Data to examine Start Marker
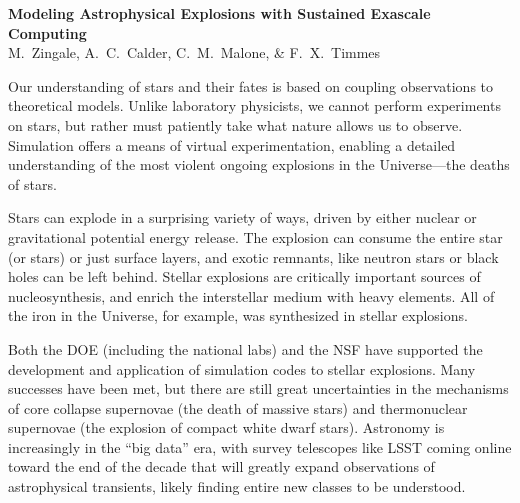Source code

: \documentclass[11pt,twocolumn]{article}
\begin{document}
\thispagestyle{plain}

\begin{center}
{\sffamily \bfseries Modeling Astrophysical Explosions with Sustained 
                     Exascale Computing\footnotemark[1]} \\
{\small
M.~Zingale\footnotemark[2]\footnotemark[5], 
A.~C.~Calder\footnotemark[2], 
C.~M.~Malone\footnotemark[3],
\& F.~X.~Timmes\footnotemark[4]
}
\end{center}
%

Our understanding of stars and their fates is based on coupling
observations to theoretical models.  Unlike laboratory physicists, we
cannot perform experiments on stars, but rather must
patiently take what nature allows us to observe.  Simulation offers a means
of virtual experimentation, enabling a detailed understanding of the
most violent ongoing explosions in the Universe---the deaths of stars.

Stars can explode in a surprising variety of ways, driven by either
nuclear or gravitational potential energy release.  The
explosion can consume the entire star (or stars) or just
surface layers, and exotic remnants, like neutron stars or black holes
can be left behind.  Stellar explosions are critically important sources of
nucleosynthesis, and enrich the interstellar medium with heavy elements.
All of the iron in the Universe, for example, was synthesized in
stellar explosions.

Both the DOE (including the national labs) and the
NSF have supported the development and application of simulation codes
to stellar explosions.  Many successes have been met, but there are
still great uncertainties in the mechanisms of core collapse
supernovae (the death of massive stars) and thermonuclear supernovae
(the explosion of compact white dwarf stars).  Astronomy is increasingly
in the ``big data'' era, with survey telescopes
like LSST coming online toward the end of the decade that will greatly
expand observations of astrophysical transients, likely finding entire
new classes to be understood.
\end{document}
Data to examine End Marker
=== To do ===
An exact copy of every record above is required, with all pictures omitted.

=== Answer section ===
Source code

: \documentclass[11pt,twocolumn]{article}
\begin{document}
\thispagestyle{plain}

\begin{center}
{\sffamily \bfseries Modeling Astrophysical Explosions with Sustained 
                     Exascale Computing\footnotemark[1]} \\
{\small
M.~Zingale\footnotemark[2]\footnotemark[5], 
A.~C.~Calder\footnotemark[2], 
C.~M.~Malone\footnotemark[3],
\& F.~X.~Timmes\footnotemark[4]
}
\end{center}
%

Our understanding of stars and their fates is based on coupling
observations to theoretical models.  Unlike laboratory physicists, we
cannot perform experiments on stars, but rather must
patiently take what nature allows us to observe.  Simulation offers a means
of virtual experimentation, enabling a detailed understanding of the
most violent ongoing explosions in the Universe---the deaths of stars.

Stars can explode in a surprising variety of ways, driven by either
nuclear or gravitational potential energy release.  The
explosion can consume the entire star (or stars) or just
surface layers, and exotic remnants, like neutron stars or black holes
can be left behind.  Stellar explosions are critically important sources of
nucleosynthesis, and enrich the interstellar medium with heavy elements.
All of the iron in the Universe, for example, was synthesized in
stellar explosions.

Both the DOE (including the national labs) and the
NSF have supported the development and application of simulation codes
to stellar explosions.  Many successes have been met, but there are
still great uncertainties in the mechanisms of core collapse
supernovae (the death of massive stars) and thermonuclear supernovae
(the explosion of compact white dwarf stars).  Astronomy is increasingly
in the ``big data'' era, with survey telescopes
like LSST coming online toward the end of the decade that will greatly
expand observations of astrophysical transients, likely finding entire
new classes to be understood.
\end{document}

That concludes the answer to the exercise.